> Instructions to follow: Narrow the data below down to the lines containing "Error".

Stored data
|---|
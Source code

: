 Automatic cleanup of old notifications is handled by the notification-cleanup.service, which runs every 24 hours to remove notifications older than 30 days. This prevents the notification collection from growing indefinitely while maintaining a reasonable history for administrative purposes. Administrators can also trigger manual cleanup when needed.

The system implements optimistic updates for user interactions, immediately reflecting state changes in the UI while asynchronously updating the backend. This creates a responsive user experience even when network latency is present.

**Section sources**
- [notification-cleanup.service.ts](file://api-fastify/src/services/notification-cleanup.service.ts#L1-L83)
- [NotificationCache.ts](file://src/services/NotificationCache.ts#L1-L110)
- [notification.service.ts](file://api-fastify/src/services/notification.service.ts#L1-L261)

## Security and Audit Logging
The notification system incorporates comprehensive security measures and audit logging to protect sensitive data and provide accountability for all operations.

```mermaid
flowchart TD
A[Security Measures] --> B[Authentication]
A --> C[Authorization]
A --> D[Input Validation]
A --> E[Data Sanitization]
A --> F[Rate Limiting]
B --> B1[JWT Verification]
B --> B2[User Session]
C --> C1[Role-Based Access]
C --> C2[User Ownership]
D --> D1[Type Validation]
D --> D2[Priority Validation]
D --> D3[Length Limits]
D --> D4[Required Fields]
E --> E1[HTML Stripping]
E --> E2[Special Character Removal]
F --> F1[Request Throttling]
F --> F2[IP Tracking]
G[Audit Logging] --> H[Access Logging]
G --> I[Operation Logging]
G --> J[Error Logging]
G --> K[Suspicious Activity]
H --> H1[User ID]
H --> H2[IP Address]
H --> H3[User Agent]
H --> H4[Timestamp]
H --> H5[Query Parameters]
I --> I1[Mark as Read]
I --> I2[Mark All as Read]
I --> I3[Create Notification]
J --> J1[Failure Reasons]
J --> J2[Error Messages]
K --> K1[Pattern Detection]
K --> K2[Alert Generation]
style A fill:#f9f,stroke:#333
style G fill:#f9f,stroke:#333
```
|---|
> Output below:
G --> J[Error Logging]
J --> J2[Error Messages]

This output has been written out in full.